Aunque se había presentado como el sucesor de Álvaro Uribe, Juan Manuel Santos pronto tomó posiciones encontradas. Nombró ministro a un declarado antiuribista, restableció la diplomacia con Ecuador y Venezuela y, tras años de duros enfrentamientos con la guerrilla, apostó por la vía del diálogo. En 2016 las conversaciones con las FARC se materializaron en los Acuerdos de la Habana y la crisis con el gobierno precedente se agravó. De acuerdo con el texto, los altos cargos de las FARC no pagarían cárcel y tendrían derecho a diez curules a cambio del cese de la violencia. Álvaro Uribe lo calificó de traidor a la democracia y desde entonces no se dirigen la palabra. Si bien el acuerdo con las FARC le valió a Juan Manuel Santos la máxima distinción del Comité noruego, el respaldo popular fue insuficiente. En el plebiscito de los Acuerdos de Paz se impuso el “No” con un 51% de los votos, y en 2018 entregó la presidencia con una aprobación de solo 35%. No obstante, estos fueron ratificados por el Congreso y en la actualidad se están ejecutando bajo el gobierno de Iván Duque.
Hoy, Juan Manuel Santos vive en Bogotá, satisfecho de haber puesto fin al conflicto armado. Dirige la Fundación Compaz, una organización dedicada a construir una paz “estable y duradera”, e imparte lecturas sobre gobernanza en las principales universidades del mundo. Además de Una conversación pendiente, ha escrito La tercera vía (1999) junto con el primer ministro británico Tony Blair, Jaque al terror (2009), La batalla por la paz (2019) y Un mensaje optimista para un mundo en crisis (2020).
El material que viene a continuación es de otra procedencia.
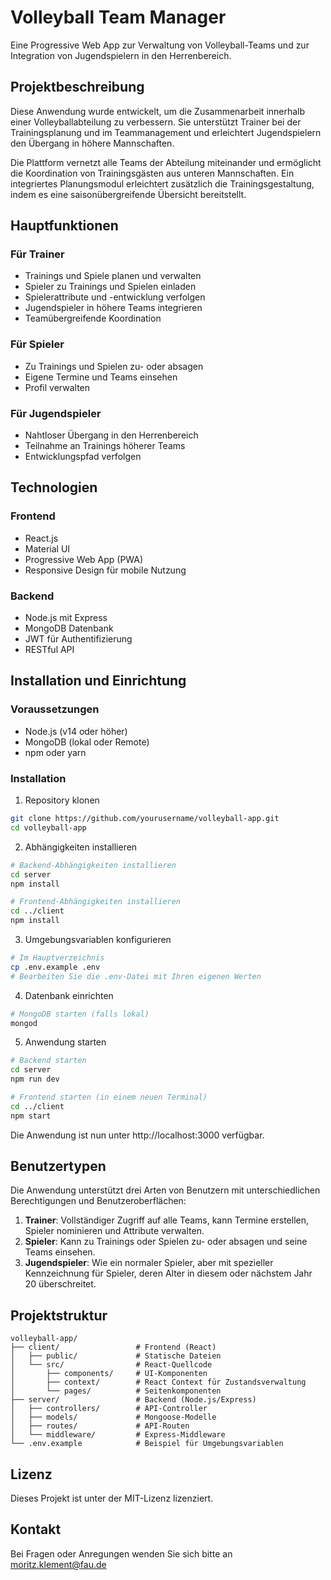 # Volleyball Team Manager

Eine Progressive Web App zur Verwaltung von Volleyball-Teams und zur Integration von Jugendspielern in den Herrenbereich.

## Projektbeschreibung

Diese Anwendung wurde entwickelt, um die Zusammenarbeit innerhalb einer Volleyballabteilung zu verbessern. Sie unterstützt Trainer bei der Trainingsplanung und im Teammanagement und erleichtert Jugendspielern den Übergang in höhere Mannschaften.

Die Plattform vernetzt alle Teams der Abteilung miteinander und ermöglicht die Koordination von Trainingsgästen aus unteren Mannschaften. Ein integriertes Planungsmodul erleichtert zusätzlich die Trainingsgestaltung, indem es eine saisonübergreifende Übersicht bereitstellt.

## Hauptfunktionen

### Für Trainer
- Trainings und Spiele planen und verwalten
- Spieler zu Trainings und Spielen einladen
- Spielerattribute und -entwicklung verfolgen
- Jugendspieler in höhere Teams integrieren
- Teamübergreifende Koordination

### Für Spieler
- Zu Trainings und Spielen zu- oder absagen
- Eigene Termine und Teams einsehen
- Profil verwalten

### Für Jugendspieler
- Nahtloser Übergang in den Herrenbereich
- Teilnahme an Trainings höherer Teams
- Entwicklungspfad verfolgen

## Technologien

### Frontend
- React.js
- Material UI
- Progressive Web App (PWA)
- Responsive Design für mobile Nutzung

### Backend
- Node.js mit Express
- MongoDB Datenbank
- JWT für Authentifizierung
- RESTful API

## Installation und Einrichtung

### Voraussetzungen
- Node.js (v14 oder höher)
- MongoDB (lokal oder Remote)
- npm oder yarn

### Installation

1. Repository klonen
```bash
git clone https://github.com/yourusername/volleyball-app.git
cd volleyball-app
```

2. Abhängigkeiten installieren
```bash
# Backend-Abhängigkeiten installieren
cd server
npm install

# Frontend-Abhängigkeiten installieren
cd ../client
npm install
```

3. Umgebungsvariablen konfigurieren
```bash
# Im Hauptverzeichnis
cp .env.example .env
# Bearbeiten Sie die .env-Datei mit Ihren eigenen Werten
```

4. Datenbank einrichten
```bash
# MongoDB starten (falls lokal)
mongod
```

5. Anwendung starten
```bash
# Backend starten
cd server
npm run dev

# Frontend starten (in einem neuen Terminal)
cd ../client
npm start
```

Die Anwendung ist nun unter http://localhost:3000 verfügbar.

## Benutzertypen

Die Anwendung unterstützt drei Arten von Benutzern mit unterschiedlichen Berechtigungen und Benutzeroberflächen:

1. **Trainer**: Vollständiger Zugriff auf alle Teams, kann Termine erstellen, Spieler nominieren und Attribute verwalten.
2. **Spieler**: Kann zu Trainings oder Spielen zu- oder absagen und seine Teams einsehen.
3. **Jugendspieler**: Wie ein normaler Spieler, aber mit spezieller Kennzeichnung für Spieler, deren Alter in diesem oder nächstem Jahr 20 überschreitet.

## Projektstruktur

```
volleyball-app/
├── client/                 # Frontend (React)
│   ├── public/             # Statische Dateien
│   └── src/                # React-Quellcode
│       ├── components/     # UI-Komponenten
│       ├── context/        # React Context für Zustandsverwaltung
│       └── pages/          # Seitenkomponenten
├── server/                 # Backend (Node.js/Express)
│   ├── controllers/        # API-Controller
│   ├── models/             # Mongoose-Modelle
│   ├── routes/             # API-Routen
│   └── middleware/         # Express-Middleware
└── .env.example            # Beispiel für Umgebungsvariablen
```

## Lizenz

Dieses Projekt ist unter der MIT-Lizenz lizenziert.

## Kontakt

Bei Fragen oder Anregungen wenden Sie sich bitte an moritz.klement@fau.de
Tiene en su haber el Premio Nobel de la Paz y el Premio Internacional Rey de España de Periodismo por sus crónicas sobre Nicaragua.
Los diversos episodios que componen Una conversación pendiente versan sobre las convicciones políticas y el diálogo, pero también sobre la corrupción y la traición. ¿A qué conclusión ha llegado sobre la condición humana?
Este libro ratifica una idea en la que yo he creído siempre y es que la condición humana es fundamentalmente buena; son las circunstancias las que nos corrompen. Nosotros no llegamos a este mundo con una condición negativa, sino positiva. El testimonio de víctimas como Ingrid Betancourt, con quien converso en el libro, me ratifica esta hipótesis. A Ingrid la conozco desde hace más de treinta años. Iniciamos juntos la vida pública y hemos compartido muchas experiencias, muchos personajes. Pero por encima de todo, una experiencia que me marcó fue la de su secuestro. Su capacidad de perdonar después de haber sido liberada y de posicionarse a favor de la paz corrobora que la condición humana es esencialmente de generosidad. Y en cierta parte, por ese motivo nació el libro. Cuando una mañana en Oxford me empezó a hablar sobre su vida, su forma de pensar, su reacción a situaciones tan difíciles como las que vivió, pensé: “Esto hay que escribirlo”.
Sin embargo, Jorge Orlando Melo describe la sociedad colombiana como una sociedad históricamente violenta.
Es cierto que, por diversas circunstancias, desde la época de nuestra independencia se volvió costumbre tratar de acceder al poder por la violencia. Nosotros somos el país, tal vez de toda América Latina, que más guerras civiles tuvimos en el siglo XIX y en el siglo XX con la disputa entre el Partido Liberal y el Partido Conservador. Sin embargo, con el proceso de paz con las FARC se cierra toda una trayectoria en la cual la gente estaba acostumbrada a tratar de acceder al poder por la vía de las armas. Esto no quiere decir que la violencia se vaya a terminar porque todavía existe el narcotráfico, las bandas criminales. Todavía tenemos muchas secuelas de una guerra de cincuenta años.
Una conversación pendiente repasa las respuestas de los distintos presidentes de Colombia al conflicto con las FARC. ¿En qué momento comprendió que la paz pasaba por la negociación?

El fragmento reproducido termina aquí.